An overwhelming objection is that exploitation of tar sands would make it implausible to stabilize climate and avoid disastrous global climate impacts. The tar sands are estimated (e.g., see IPCC Fourth Assessment Report) to contain at least 400 GtC (equivalent to about 200 ppm CO2). Easily available reserves of conventional oil and gas are enough to take atmospheric CO2 well above 400 ppm, which is unsafe for life on earth. However, if emissions from coal are phased out over the next few decades and if unconventional fossil fuels including tar sands are left in the ground, it is conceivable to stabilize earth’s climate.
Phase out of emissions from coal is itself an enormous challenge.
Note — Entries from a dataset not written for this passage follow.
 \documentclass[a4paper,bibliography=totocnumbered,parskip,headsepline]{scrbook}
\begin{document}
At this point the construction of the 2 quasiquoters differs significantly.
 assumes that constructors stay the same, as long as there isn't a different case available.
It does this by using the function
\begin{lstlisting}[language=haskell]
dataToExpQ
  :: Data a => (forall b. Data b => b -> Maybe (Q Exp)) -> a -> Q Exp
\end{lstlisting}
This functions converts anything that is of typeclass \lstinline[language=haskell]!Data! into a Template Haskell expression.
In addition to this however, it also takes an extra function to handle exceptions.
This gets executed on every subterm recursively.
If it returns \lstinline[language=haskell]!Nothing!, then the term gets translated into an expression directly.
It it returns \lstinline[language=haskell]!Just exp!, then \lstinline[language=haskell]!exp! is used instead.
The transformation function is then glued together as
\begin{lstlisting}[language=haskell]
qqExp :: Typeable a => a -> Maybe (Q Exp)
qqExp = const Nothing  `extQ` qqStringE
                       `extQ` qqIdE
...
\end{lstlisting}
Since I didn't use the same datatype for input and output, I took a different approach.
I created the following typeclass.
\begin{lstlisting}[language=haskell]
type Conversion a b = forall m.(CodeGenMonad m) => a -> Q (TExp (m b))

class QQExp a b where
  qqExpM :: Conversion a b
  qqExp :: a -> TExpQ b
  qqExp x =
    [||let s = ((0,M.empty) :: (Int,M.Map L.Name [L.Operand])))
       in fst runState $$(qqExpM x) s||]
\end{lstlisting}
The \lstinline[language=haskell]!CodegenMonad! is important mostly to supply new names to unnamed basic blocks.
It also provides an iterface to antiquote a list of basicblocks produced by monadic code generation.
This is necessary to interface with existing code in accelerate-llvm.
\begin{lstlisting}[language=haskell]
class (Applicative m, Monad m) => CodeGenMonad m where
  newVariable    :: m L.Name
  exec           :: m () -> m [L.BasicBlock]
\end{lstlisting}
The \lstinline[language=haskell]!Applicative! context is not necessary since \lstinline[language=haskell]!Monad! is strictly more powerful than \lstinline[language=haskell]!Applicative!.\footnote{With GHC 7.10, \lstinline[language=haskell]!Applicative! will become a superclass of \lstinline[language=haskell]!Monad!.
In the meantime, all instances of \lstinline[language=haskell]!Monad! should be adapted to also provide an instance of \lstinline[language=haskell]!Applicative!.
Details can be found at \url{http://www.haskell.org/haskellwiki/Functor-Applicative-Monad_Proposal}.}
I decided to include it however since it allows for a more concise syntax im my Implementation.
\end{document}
However, if the tar sands are thrown into the mix, it is essentially game over. There is no practical way to capture the CO2 emitted while burning oil, which is used principally in vehicles.
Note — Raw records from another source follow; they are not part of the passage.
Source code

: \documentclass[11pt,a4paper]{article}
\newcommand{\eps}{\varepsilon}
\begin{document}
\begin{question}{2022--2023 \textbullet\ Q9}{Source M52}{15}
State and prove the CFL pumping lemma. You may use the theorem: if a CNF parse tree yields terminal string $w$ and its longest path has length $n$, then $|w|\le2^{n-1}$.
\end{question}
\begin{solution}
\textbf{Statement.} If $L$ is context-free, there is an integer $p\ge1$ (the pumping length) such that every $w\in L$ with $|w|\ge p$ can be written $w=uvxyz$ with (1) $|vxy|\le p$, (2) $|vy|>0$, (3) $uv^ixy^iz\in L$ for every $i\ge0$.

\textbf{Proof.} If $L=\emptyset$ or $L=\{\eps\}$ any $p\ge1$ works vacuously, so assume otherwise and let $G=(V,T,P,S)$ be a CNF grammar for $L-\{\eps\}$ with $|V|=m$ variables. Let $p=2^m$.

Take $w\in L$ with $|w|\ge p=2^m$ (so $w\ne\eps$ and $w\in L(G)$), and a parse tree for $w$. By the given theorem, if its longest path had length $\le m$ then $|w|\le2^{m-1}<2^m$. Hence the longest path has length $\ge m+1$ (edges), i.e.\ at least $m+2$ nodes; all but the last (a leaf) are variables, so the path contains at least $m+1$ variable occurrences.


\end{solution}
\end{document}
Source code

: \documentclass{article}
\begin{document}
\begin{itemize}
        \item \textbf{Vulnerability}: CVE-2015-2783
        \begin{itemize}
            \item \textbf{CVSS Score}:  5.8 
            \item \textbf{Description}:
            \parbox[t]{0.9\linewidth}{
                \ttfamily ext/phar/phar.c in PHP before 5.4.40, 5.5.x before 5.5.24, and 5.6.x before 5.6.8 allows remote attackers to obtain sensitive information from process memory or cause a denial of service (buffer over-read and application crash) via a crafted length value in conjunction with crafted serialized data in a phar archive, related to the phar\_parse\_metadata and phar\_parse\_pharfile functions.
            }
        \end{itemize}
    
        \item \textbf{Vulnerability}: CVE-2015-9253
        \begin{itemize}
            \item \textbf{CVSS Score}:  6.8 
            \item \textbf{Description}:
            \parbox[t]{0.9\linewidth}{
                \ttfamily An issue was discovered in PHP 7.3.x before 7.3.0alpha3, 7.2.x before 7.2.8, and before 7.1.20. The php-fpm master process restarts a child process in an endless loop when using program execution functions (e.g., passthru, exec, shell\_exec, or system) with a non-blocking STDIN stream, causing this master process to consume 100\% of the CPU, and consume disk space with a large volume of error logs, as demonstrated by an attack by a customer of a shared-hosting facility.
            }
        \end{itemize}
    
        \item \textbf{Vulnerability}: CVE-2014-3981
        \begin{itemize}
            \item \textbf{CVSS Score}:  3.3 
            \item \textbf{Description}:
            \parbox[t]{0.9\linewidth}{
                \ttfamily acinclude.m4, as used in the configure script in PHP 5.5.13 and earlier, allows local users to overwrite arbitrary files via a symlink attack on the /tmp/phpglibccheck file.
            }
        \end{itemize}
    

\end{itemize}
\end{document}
Governments are acting as if they are oblivious to the fact that there is a limit on how much fossil fuel carbon we can put into the air. Fossil fuel carbon injected into the atmosphere will stay in surface reservoirs for millennia. We can extract a fraction of the excess CO2 via improved agricultural and forestry practices, but we cannot get back to a safe CO2 level if all coal is used without carbon capture or if unconventional fossil fuels, like tar sands are exploited.
A document describing the pipeline project is available here. Comments, due by 6 June, can be submitted here, or by e–mail to keystonexl@cardno.com or mail to Keystone XL EIS Project, P.O. Box 96503–98500, Washington, DC 20090–6503 or fax to 202–269–0098.
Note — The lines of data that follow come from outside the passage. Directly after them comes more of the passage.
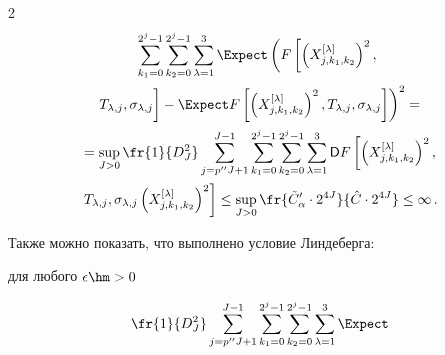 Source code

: \begin{multicols}{2}
\begin{multline*}
\sum\limits_{k_1 = 0}^{2^j - 1} \sum\limits_{k_2 = 0}^{2^j - 1}


\sum\limits_{\lambda = 1}^{3} \Expect


\left( F\left[\left(X_{j,k_1,k_2}^{[\lambda]}\right)^2,\right.\right.\\[1pt]


\left.\left.T_{\lambda,j},\sigma_{\lambda,j}


\vphantom{\left(X_{j,k_1,k_2}^{[\lambda]}\right)^2}\right]


-


\Expect  F\left[\left(X_{j,k_1,k_2}^{[\lambda]}\right)^2,T_{\lambda,j},


\sigma_{\lambda,j}\right]\right)^2


= {}


\\[1pt]


{}=\sup\limits_{J > 0} \fr{1}{D^2_J}\sum\limits_{j = p''J + 1}^{J - 1}


\sum\limits_{k_1 = 0}^{2^j - 1} \sum\limits_{k_2 = 0}^{2^j - 1}


\sum\limits_{\lambda = 1}^{3} \Variance


F\left[\left(X_{j,k_1,k_2}^{[\lambda]}\right)^2,\right.\\[1pt]


\left.T_{\lambda,j},\sigma_{\lambda,j}


\left(X_{j,k_1,k_2}^{[\lambda]}\right)^2\right]


\leq \sup\limits_{J > 0} \fr{\tilde{C}'_\alpha \cdot2^{4J}}{\hat{C}\cdot 2^{4J}}


\leq \infty\,.


\end{multline*}


%





Также можно показать, что выполнено условие Линдеберга:


для любого $\epsilon \hm> 0$





\noindent


\begin{multline}


\label{Norm_Cond2}


\fr{1}{D^2_J} \sum\limits_{j = p''J + 1}^{J - 1}


\sum\limits_{k_1=0}^{2^j - 1}\sum\limits_{k_2=0}^{2^j - 1}


\sum\limits_{\lambda = 1}^{3} \Expect



\end{multline}
\end{multicols}
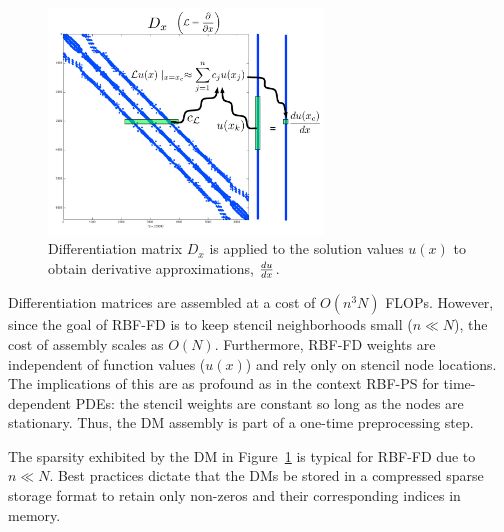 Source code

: \documentclass[11pt]{report}
\begin{document}
{\begin{figure}[htbp]
	\centering
		\includegraphics[width=0.65\textwidth]{omnigraffle/DM_rows.pdf}
		\caption{Differentiation matrix $D_x$ is applied to the solution values $u(x)$ to obtain derivative approximations, $\frac{d u}{d x}$. }
		\label{fig:example_DM_rows}
\end{figure}

Differentiation matrices are assembled at a cost of $O(n^3 N)$ FLOPs. However, since the goal of RBF-FD is to keep stencil neighborhoods small ($n \ll N$), the cost of assembly scales as $O(N)$. Furthermore, RBF-FD weights are independent of function values ($u(x)$) and rely only on stencil node locations. The implications of this are as profound as in the context RBF-PS for time-dependent PDEs: the stencil weights are constant so long as the nodes are stationary. Thus, the DM assembly is part of a one-time preprocessing step.%


The sparsity exhibited by the DM in Figure~\ref{fig:example_DM_rows} is typical for RBF-FD due to $n \ll N$. 
Best practices dictate that the DMs be stored in a compressed sparse storage format to retain only non-zeros and their corresponding indices in memory. 


}
\end{document}

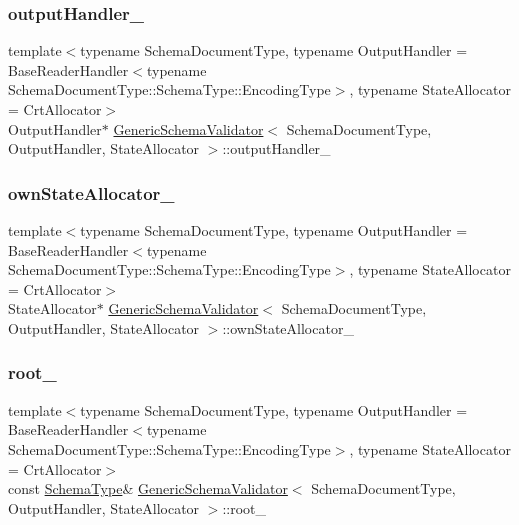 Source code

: \subsubsection{\texorpdfstring{output\+Handler\+\_\+}{outputHandler\_}}
{\footnotesize\ttfamily template$<$typename Schema\+Document\+Type, typename Output\+Handler = Base\+Reader\+Handler$<$typename Schema\+Document\+Type\+::\+Schema\+Type\+::\+Encoding\+Type$>$, typename State\+Allocator = Crt\+Allocator$>$ \\
Output\+Handler$\ast$ \hyperlink{classGenericSchemaValidator}{Generic\+Schema\+Validator}$<$ Schema\+Document\+Type, Output\+Handler, State\+Allocator $>$\+::output\+Handler\+\_\+\hspace{0.3cm}{\ttfamily [private]}}

\mbox{\label{classGenericSchemaValidator_a1f8233bfa10ae88aac6137a0e979174b}} 
\subsubsection{\texorpdfstring{own\+State\+Allocator\+\_\+}{ownStateAllocator\_}}
{\footnotesize\ttfamily template$<$typename Schema\+Document\+Type, typename Output\+Handler = Base\+Reader\+Handler$<$typename Schema\+Document\+Type\+::\+Schema\+Type\+::\+Encoding\+Type$>$, typename State\+Allocator = Crt\+Allocator$>$ \\
State\+Allocator$\ast$ \hyperlink{classGenericSchemaValidator}{Generic\+Schema\+Validator}$<$ Schema\+Document\+Type, Output\+Handler, State\+Allocator $>$\+::own\+State\+Allocator\+\_\+\hspace{0.3cm}{\ttfamily [private]}}

\mbox{\label{classGenericSchemaValidator_a7517bd5334a8fc4696fe298dbab2ce31}} 
\subsubsection{\texorpdfstring{root\+\_\+}{root\_}}
{\footnotesize\ttfamily template$<$typename Schema\+Document\+Type, typename Output\+Handler = Base\+Reader\+Handler$<$typename Schema\+Document\+Type\+::\+Schema\+Type\+::\+Encoding\+Type$>$, typename State\+Allocator = Crt\+Allocator$>$ \\
const \hyperlink{classGenericSchemaValidator_ac79628f00f6720bbabb70b44f0d076a0}{Schema\+Type}\& \hyperlink{classGenericSchemaValidator}{Generic\+Schema\+Validator}$<$ Schema\+Document\+Type, Output\+Handler, State\+Allocator $>$\+::root\+\_\+\hspace{0.3cm}{\ttfamily [private]}}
I am submitting a comment that the analysis is flawed and insufficient, failing to account for important information regarding human–made climate change that is now available. I note that prior government targets for limiting human–made global warming are now known to be inadequate. Specifically, the target to limit global warming to 2oC, rather than being a safe “guardrail,” is actually a recipe for global climate disasters. I will include drafts of the following papers that I recently co–authored:
Paleoclimate Implications for Human–Made Climate Change that can be found here,
Earth’s Energy Imbalance that can be found here, and
The Case for Young People and Nature that can be found here.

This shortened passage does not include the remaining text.